We define the Sobolev-Space $H^k(\Omega)$ as $\{ f \in L^2(\Omega)\ | \ \|f\|_{H^k(\Omega)}=\left(\sum_{|\alpha|\leq k} \|\partial^{\alpha}f\|_{L^2(\Omega)}^2\right)^{1/2}<\infty\}$ where $\partial^\alpha$ denotes the weak partial derivative. This is again a Hilbert Space (w.r.t $\|.\|_{H^k(\Omega)}$), therefore its Dual Space, denoted by $H^{-k}(\Omega)$, is isomorphic to $H^k(\Omega)$ due to Riesz Represenation Theorem.
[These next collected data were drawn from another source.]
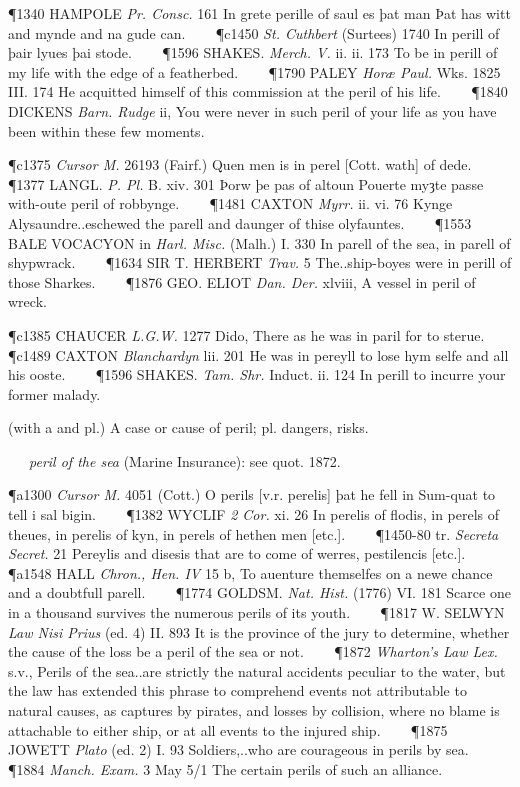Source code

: \begin{description}[wide, labelwidth=!, labelindent=0pt]
\begin{myenumerate}
\P 1340 HAMPOLE  \textit{Pr. Consc.} 161 In grete perille of saul es þat man Þat has witt and mynde and na gude can.    
\P c1450  \textit{St. Cuthbert} (Surtees) 1740 In perill  of þair lyues þai stode.    
\P 1596 SHAKES.  \textit{Merch. V.} ii. ii. 173 To be in perill of my life with the edge of a featherbed.    
\P 1790 PALEY  \textit{Horæ Paul.} Wks. 1825 III.  174 He acquitted himself of this commission at the peril of his life.    
\P 1840 DICKENS  \textit{Barn. Rudge} ii, You were never in such peril of your life as you have been within these few moments.

\P c1375  \textit{Cursor M.} 26193 (Fairf.) Quen men is in perel [Cott. wath] of dede.    
\P 1377 LANGL.  \textit{P. Pl.} B. xiv. 301 Þorw þe pas of altoun Pouerte myȝte passe with-oute peril of robbynge.    
\P 1481 CAXTON  \textit{Myrr.} ii. vi. 76 Kynge Alysaundre..eschewed the parell and daunger of thise olyfauntes.    
\P 1553 BALE VOCACYON in  \textit{Harl. Misc.} (Malh.) I. 330 In parell of the sea, in parell of shypwrack.    
\P 1634 SIR T. HERBERT  \textit{Trav.} 5 The..ship-boyes were in perill of those Sharkes.    
\P 1876 GEO. ELIOT  \textit{Dan. Der.} xlviii, A vessel in peril of wreck.

\P c1385 CHAUCER \textit{L.G.W.} 1277 Dido, There as he was in paril for to sterue.
\P c1489 CAXTON  \textit{Blanchardyn} lii. 201 He was in pereyll to lose hym selfe and all his ooste.    
\P 1596 SHAKES.  \textit{Tam. Shr.} Induct. ii. 124 In perill to incurre your former malady.

 (with a and pl.) A case or cause of peril; pl. dangers, risks.

   \textit{peril of the sea} (Marine Insurance): see quot. 1872.

\P a1300  \textit{Cursor M.} 4051 (Cott.) O perils [v.r. perelis] þat he fell in Sum-quat to tell i sal bigin.    
\P 1382 WYCLIF  \textit{2 Cor.} xi. 26 In perelis of flodis, in perels of theues, in perelis of kyn, in perels of hethen men [etc.].    
\P 1450-80 tr.  \textit{Secreta Secret.} 21 Pereylis and disesis that are to come of werres, pestilencis [etc.].    
\P a1548 HALL  \textit{Chron., Hen. IV} 15 b, To auenture themselfes on a newe chance and a doubtfull parell.    
\P 1774 GOLDSM.  \textit{Nat. Hist.} (1776) VI. 181 Scarce one in a thousand survives the numerous perils of its youth.    
\P 1817 W. SELWYN  \textit{Law Nisi Prius} (ed. 4) II. 893 It is the province of the jury to determine, whether the cause of the loss be a peril of the sea or not.    
\P 1872 \textit{Wharton's  Law Lex.} s.v., Perils of the sea..are strictly the natural accidents peculiar to the water, but the law has extended this phrase to comprehend events not attributable to natural causes, as captures by pirates, and losses by collision, where no blame is attachable to either ship, or at all events to the injured ship.    
\P 1875 JOWETT  \textit{Plato} (ed. 2) I. 93 Soldiers,..who are courageous in perils by sea.    
\P 1884  \textit{Manch. Exam.} 3 May 5/1 The certain perils of such an alliance.


\end{myenumerate}
\end{description}

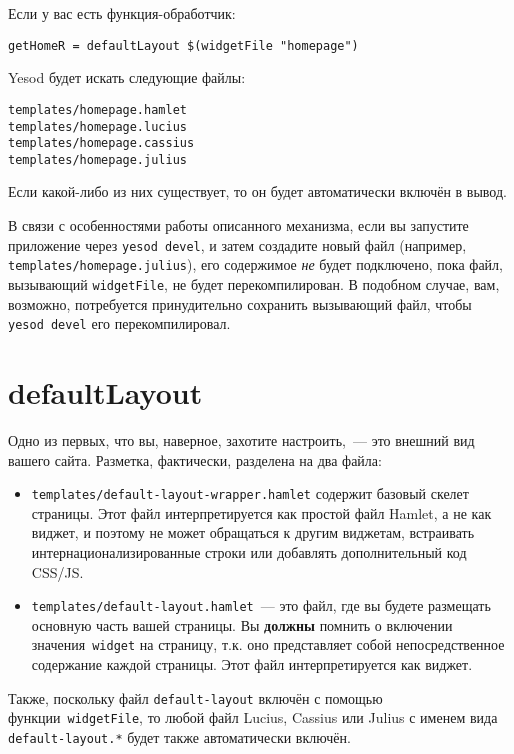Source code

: Если у вас есть функция-обработчик:
\begin{lstlisting}
getHomeR = defaultLayout $(widgetFile "homepage")
\end{lstlisting}%
Yesod будет искать следующие файлы:
\begin{lstlisting}
templates/homepage.hamlet
templates/homepage.lucius
templates/homepage.cassius
templates/homepage.julius
\end{lstlisting}

Если какой-либо из них существует, то он будет автоматически включён в вывод.

\begin{remark}
В связи с особенностями работы описанного механизма, если вы запустите приложение
через \texttt{yesod devel}, и затем создадите новый файл (например,
\texttt{templates/homepage.julius}), его содержимое \emph{не} будет подключено,
пока файл, вызывающий \lstinline!widgetFile!, не будет перекомпилирован.  В
подобном случае, вам, возможно, потребуется принудительно сохранить вызывающий файл,
чтобы \texttt{yesod devel} его перекомпилировал.
\end{remark}

\section{defaultLayout}
Одно из первых, что вы, наверное, захотите настроить,~--- это внешний вид вашего
сайта. Разметка, фактически, разделена на два файла:
\begin{itemize}
  \item \texttt{templates/default-layout-wrapper.hamlet} содержит базовый скелет
      страницы. Этот файл интерпретируется как простой файл Hamlet, а не как
      виджет, и поэтому не может обращаться к другим виджетам, встраивать
      интернационализированные строки или добавлять дополнительный код CSS/JS.
  \item \texttt{templates/default-layout.hamlet}~--- это файл, где вы будете
      размещать основную часть вашей страницы. Вы \textbf{должны} помнить о
      включении значения~\lstinline!widget! на страницу, т.к. оно представляет
      собой непосредственное содержание каждой страницы. Этот файл
      интерпретируется как виджет.
\end{itemize}

Также, поскольку файл \texttt{default-layout} включён с помощью
функции~\lstinline!widgetFile!, то любой файл Lucius, Cassius или Julius с
именем вида \texttt{default-layout.*} будет также автоматически включён.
My problem is now to understand the Inclusions given in our lecture notes:
- $H^k\subset\ ... \subset H^{1} \subset L^2 \subset H^{-1} \subset\ ...\subset H^{-k}$
- Or in particular: $V\subset L^2 \subset V^*$
for $V=H^1_0(\Omega)$, the completion of $C^\infty_c(\Omega)$ w.r.t. $\|.\|_{H^1(\Omega)}$
Another question would be, if it is true, that $H^{-k}(\Omega)$ consists of all the k-th order distributional derivatives of $L^2(\Omega)$ functions?